■ Input material:
-- Opening Marker --

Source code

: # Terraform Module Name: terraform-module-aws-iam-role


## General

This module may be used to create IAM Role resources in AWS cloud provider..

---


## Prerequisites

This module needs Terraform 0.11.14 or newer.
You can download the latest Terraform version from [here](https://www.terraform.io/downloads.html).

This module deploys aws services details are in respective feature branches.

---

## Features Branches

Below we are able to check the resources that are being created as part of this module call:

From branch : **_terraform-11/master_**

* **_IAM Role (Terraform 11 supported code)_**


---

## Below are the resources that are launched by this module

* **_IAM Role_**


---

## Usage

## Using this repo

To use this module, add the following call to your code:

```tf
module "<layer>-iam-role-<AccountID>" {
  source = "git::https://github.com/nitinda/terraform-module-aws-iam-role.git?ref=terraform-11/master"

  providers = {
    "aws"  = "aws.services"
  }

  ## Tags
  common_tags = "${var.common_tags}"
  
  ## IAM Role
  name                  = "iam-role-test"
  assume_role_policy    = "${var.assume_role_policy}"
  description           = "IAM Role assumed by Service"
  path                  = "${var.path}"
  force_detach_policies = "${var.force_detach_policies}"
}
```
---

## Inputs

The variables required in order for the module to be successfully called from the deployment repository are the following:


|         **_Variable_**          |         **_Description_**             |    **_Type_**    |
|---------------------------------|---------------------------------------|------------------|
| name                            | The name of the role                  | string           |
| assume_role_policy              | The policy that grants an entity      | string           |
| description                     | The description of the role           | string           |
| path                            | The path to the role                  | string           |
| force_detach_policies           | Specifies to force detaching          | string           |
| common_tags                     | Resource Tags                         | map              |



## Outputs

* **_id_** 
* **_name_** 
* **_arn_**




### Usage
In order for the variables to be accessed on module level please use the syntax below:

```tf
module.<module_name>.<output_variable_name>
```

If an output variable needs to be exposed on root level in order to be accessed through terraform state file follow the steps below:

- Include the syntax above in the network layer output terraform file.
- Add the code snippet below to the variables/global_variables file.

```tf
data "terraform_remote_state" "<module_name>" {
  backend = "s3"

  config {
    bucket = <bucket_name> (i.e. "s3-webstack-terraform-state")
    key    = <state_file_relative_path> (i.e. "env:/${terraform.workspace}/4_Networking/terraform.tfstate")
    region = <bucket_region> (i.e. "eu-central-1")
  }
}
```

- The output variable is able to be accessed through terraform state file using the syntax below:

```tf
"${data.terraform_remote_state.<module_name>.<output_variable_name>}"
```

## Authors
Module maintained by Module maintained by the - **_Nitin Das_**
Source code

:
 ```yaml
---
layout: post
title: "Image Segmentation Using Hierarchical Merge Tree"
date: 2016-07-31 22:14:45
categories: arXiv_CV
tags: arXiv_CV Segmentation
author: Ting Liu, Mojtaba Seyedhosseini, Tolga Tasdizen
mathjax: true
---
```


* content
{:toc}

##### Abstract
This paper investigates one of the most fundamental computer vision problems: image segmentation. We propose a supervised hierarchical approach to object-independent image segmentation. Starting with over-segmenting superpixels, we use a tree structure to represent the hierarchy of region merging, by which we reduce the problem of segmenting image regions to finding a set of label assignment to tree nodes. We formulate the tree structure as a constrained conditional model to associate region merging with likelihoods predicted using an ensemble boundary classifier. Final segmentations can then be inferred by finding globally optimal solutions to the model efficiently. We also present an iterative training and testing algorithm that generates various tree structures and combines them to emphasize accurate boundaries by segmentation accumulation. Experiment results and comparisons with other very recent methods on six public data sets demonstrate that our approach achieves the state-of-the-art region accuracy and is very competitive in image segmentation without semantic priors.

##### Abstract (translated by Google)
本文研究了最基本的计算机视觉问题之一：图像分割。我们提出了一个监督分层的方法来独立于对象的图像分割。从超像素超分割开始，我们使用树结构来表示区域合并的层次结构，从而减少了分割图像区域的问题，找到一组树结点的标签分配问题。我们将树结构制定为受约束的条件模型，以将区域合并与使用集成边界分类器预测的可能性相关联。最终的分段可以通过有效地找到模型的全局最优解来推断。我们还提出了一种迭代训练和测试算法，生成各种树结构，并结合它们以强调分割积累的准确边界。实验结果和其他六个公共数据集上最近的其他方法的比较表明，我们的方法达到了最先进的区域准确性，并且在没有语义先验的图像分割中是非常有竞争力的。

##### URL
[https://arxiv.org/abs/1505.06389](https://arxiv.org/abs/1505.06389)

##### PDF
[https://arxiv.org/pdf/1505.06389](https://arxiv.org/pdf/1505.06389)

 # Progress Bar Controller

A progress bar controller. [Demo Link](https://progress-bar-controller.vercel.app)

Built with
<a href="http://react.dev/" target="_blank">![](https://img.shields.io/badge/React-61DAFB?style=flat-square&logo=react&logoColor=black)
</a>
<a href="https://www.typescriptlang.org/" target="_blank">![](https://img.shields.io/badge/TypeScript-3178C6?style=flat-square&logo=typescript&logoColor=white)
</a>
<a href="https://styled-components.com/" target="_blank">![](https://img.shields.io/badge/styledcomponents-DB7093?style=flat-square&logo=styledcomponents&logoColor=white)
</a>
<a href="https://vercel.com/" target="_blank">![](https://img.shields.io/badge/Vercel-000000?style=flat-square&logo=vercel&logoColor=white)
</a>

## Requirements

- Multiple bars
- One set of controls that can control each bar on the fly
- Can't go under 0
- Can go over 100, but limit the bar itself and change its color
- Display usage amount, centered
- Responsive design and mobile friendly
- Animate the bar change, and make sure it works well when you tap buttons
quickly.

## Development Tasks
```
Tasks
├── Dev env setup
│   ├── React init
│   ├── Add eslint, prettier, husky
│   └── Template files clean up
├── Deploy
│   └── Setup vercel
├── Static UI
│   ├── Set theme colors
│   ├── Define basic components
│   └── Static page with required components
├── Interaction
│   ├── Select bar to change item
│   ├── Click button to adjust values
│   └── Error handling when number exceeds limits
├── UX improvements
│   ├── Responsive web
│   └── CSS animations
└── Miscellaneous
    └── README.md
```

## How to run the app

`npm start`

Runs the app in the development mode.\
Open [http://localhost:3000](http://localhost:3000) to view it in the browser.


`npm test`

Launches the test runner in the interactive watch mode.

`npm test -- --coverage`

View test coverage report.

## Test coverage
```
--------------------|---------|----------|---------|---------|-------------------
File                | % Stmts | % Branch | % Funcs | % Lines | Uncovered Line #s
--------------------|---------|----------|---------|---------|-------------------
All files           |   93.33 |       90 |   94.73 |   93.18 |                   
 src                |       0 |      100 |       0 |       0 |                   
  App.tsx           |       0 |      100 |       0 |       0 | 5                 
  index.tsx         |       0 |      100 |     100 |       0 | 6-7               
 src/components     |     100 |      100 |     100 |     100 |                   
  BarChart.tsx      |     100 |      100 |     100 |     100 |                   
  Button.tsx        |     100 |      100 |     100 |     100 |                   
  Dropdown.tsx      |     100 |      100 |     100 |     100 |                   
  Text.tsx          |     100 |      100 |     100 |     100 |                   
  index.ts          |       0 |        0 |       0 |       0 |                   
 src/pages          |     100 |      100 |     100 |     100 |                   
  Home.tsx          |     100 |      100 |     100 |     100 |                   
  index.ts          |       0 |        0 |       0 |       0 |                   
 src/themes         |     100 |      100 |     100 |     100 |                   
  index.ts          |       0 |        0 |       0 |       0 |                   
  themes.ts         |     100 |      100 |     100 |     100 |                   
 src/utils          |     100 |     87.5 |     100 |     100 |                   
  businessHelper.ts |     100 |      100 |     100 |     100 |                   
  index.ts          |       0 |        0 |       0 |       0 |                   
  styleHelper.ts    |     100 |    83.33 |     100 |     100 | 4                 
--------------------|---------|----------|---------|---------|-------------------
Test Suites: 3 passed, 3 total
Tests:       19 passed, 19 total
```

-- Closing Marker --

■ Your goal: Retype the records exactly.

■ Solution to this exercise:
Source code

: # Terraform Module Name: terraform-module-aws-iam-role


## General

This module may be used to create IAM Role resources in AWS cloud provider..

---


## Prerequisites

This module needs Terraform 0.11.14 or newer.
You can download the latest Terraform version from [here](https://www.terraform.io/downloads.html).

This module deploys aws services details are in respective feature branches.

---

## Features Branches

Below we are able to check the resources that are being created as part of this module call:

From branch : **_terraform-11/master_**

* **_IAM Role (Terraform 11 supported code)_**


---

## Below are the resources that are launched by this module

* **_IAM Role_**


---

## Usage

## Using this repo

To use this module, add the following call to your code:

```tf
module "<layer>-iam-role-<AccountID>" {
  source = "git::https://github.com/nitinda/terraform-module-aws-iam-role.git?ref=terraform-11/master"

  providers = {
    "aws"  = "aws.services"
  }

  ## Tags
  common_tags = "${var.common_tags}"
  
  ## IAM Role
  name                  = "iam-role-test"
  assume_role_policy    = "${var.assume_role_policy}"
  description           = "IAM Role assumed by Service"
  path                  = "${var.path}"
  force_detach_policies = "${var.force_detach_policies}"
}
```
---

## Inputs

The variables required in order for the module to be successfully called from the deployment repository are the following:


|         **_Variable_**          |         **_Description_**             |    **_Type_**    |
|---------------------------------|---------------------------------------|------------------|
| name                            | The name of the role                  | string           |
| assume_role_policy              | The policy that grants an entity      | string           |
| description                     | The description of the role           | string           |
| path                            | The path to the role                  | string           |
| force_detach_policies           | Specifies to force detaching          | string           |
| common_tags                     | Resource Tags                         | map              |



## Outputs

* **_id_** 
* **_name_** 
* **_arn_**




### Usage
In order for the variables to be accessed on module level please use the syntax below:

```tf
module.<module_name>.<output_variable_name>
```

If an output variable needs to be exposed on root level in order to be accessed through terraform state file follow the steps below:

- Include the syntax above in the network layer output terraform file.
- Add the code snippet below to the variables/global_variables file.

```tf
data "terraform_remote_state" "<module_name>" {
  backend = "s3"

  config {
    bucket = <bucket_name> (i.e. "s3-webstack-terraform-state")
    key    = <state_file_relative_path> (i.e. "env:/${terraform.workspace}/4_Networking/terraform.tfstate")
    region = <bucket_region> (i.e. "eu-central-1")
  }
}
```

- The output variable is able to be accessed through terraform state file using the syntax below:

```tf
"${data.terraform_remote_state.<module_name>.<output_variable_name>}"
```

## Authors
Module maintained by Module maintained by the - **_Nitin Das_**
Source code

:
 ```yaml
---
layout: post
title: "Image Segmentation Using Hierarchical Merge Tree"
date: 2016-07-31 22:14:45
categories: arXiv_CV
tags: arXiv_CV Segmentation
author: Ting Liu, Mojtaba Seyedhosseini, Tolga Tasdizen
mathjax: true
---
```


* content
{:toc}

##### Abstract
This paper investigates one of the most fundamental computer vision problems: image segmentation. We propose a supervised hierarchical approach to object-independent image segmentation. Starting with over-segmenting superpixels, we use a tree structure to represent the hierarchy of region merging, by which we reduce the problem of segmenting image regions to finding a set of label assignment to tree nodes. We formulate the tree structure as a constrained conditional model to associate region merging with likelihoods predicted using an ensemble boundary classifier. Final segmentations can then be inferred by finding globally optimal solutions to the model efficiently. We also present an iterative training and testing algorithm that generates various tree structures and combines them to emphasize accurate boundaries by segmentation accumulation. Experiment results and comparisons with other very recent methods on six public data sets demonstrate that our approach achieves the state-of-the-art region accuracy and is very competitive in image segmentation without semantic priors.

##### Abstract (translated by Google)
本文研究了最基本的计算机视觉问题之一：图像分割。我们提出了一个监督分层的方法来独立于对象的图像分割。从超像素超分割开始，我们使用树结构来表示区域合并的层次结构，从而减少了分割图像区域的问题，找到一组树结点的标签分配问题。我们将树结构制定为受约束的条件模型，以将区域合并与使用集成边界分类器预测的可能性相关联。最终的分段可以通过有效地找到模型的全局最优解来推断。我们还提出了一种迭代训练和测试算法，生成各种树结构，并结合它们以强调分割积累的准确边界。实验结果和其他六个公共数据集上最近的其他方法的比较表明，我们的方法达到了最先进的区域准确性，并且在没有语义先验的图像分割中是非常有竞争力的。

##### URL
[https://arxiv.org/abs/1505.06389](https://arxiv.org/abs/1505.06389)

##### PDF
[https://arxiv.org/pdf/1505.06389](https://arxiv.org/pdf/1505.06389)

 # Progress Bar Controller

A progress bar controller. [Demo Link](https://progress-bar-controller.vercel.app)

Built with
<a href="http://react.dev/" target="_blank">![](https://img.shields.io/badge/React-61DAFB?style=flat-square&logo=react&logoColor=black)
</a>
<a href="https://www.typescriptlang.org/" target="_blank">![](https://img.shields.io/badge/TypeScript-3178C6?style=flat-square&logo=typescript&logoColor=white)
</a>
<a href="https://styled-components.com/" target="_blank">![](https://img.shields.io/badge/styledcomponents-DB7093?style=flat-square&logo=styledcomponents&logoColor=white)
</a>
<a href="https://vercel.com/" target="_blank">![](https://img.shields.io/badge/Vercel-000000?style=flat-square&logo=vercel&logoColor=white)
</a>

## Requirements

- Multiple bars
- One set of controls that can control each bar on the fly
- Can't go under 0
- Can go over 100, but limit the bar itself and change its color
- Display usage amount, centered
- Responsive design and mobile friendly
- Animate the bar change, and make sure it works well when you tap buttons
quickly.

## Development Tasks
```
Tasks
├── Dev env setup
│   ├── React init
│   ├── Add eslint, prettier, husky
│   └── Template files clean up
├── Deploy
│   └── Setup vercel
├── Static UI
│   ├── Set theme colors
│   ├── Define basic components
│   └── Static page with required components
├── Interaction
│   ├── Select bar to change item
│   ├── Click button to adjust values
│   └── Error handling when number exceeds limits
├── UX improvements
│   ├── Responsive web
│   └── CSS animations
└── Miscellaneous
    └── README.md
```

## How to run the app

`npm start`

Runs the app in the development mode.\
Open [http://localhost:3000](http://localhost:3000) to view it in the browser.


`npm test`

Launches the test runner in the interactive watch mode.

`npm test -- --coverage`

View test coverage report.

## Test coverage
```
--------------------|---------|----------|---------|---------|-------------------
File                | % Stmts | % Branch | % Funcs | % Lines | Uncovered Line #s
--------------------|---------|----------|---------|---------|-------------------
All files           |   93.33 |       90 |   94.73 |   93.18 |                   
 src                |       0 |      100 |       0 |       0 |                   
  App.tsx           |       0 |      100 |       0 |       0 | 5                 
  index.tsx         |       0 |      100 |     100 |       0 | 6-7               
 src/components     |     100 |      100 |     100 |     100 |                   
  BarChart.tsx      |     100 |      100 |     100 |     100 |                   
  Button.tsx        |     100 |      100 |     100 |     100 |                   
  Dropdown.tsx      |     100 |      100 |     100 |     100 |                   
  Text.tsx          |     100 |      100 |     100 |     100 |                   
  index.ts          |       0 |        0 |       0 |       0 |                   
 src/pages          |     100 |      100 |     100 |     100 |                   
  Home.tsx          |     100 |      100 |     100 |     100 |                   
  index.ts          |       0 |        0 |       0 |       0 |                   
 src/themes         |     100 |      100 |     100 |     100 |                   
  index.ts          |       0 |        0 |       0 |       0 |                   
  themes.ts         |     100 |      100 |     100 |     100 |                   
 src/utils          |     100 |     87.5 |     100 |     100 |                   
  businessHelper.ts |     100 |      100 |     100 |     100 |                   
  index.ts          |       0 |        0 |       0 |       0 |                   
  styleHelper.ts    |     100 |    83.33 |     100 |     100 | 4                 
--------------------|---------|----------|---------|---------|-------------------
Test Suites: 3 passed, 3 total
Tests:       19 passed, 19 total
```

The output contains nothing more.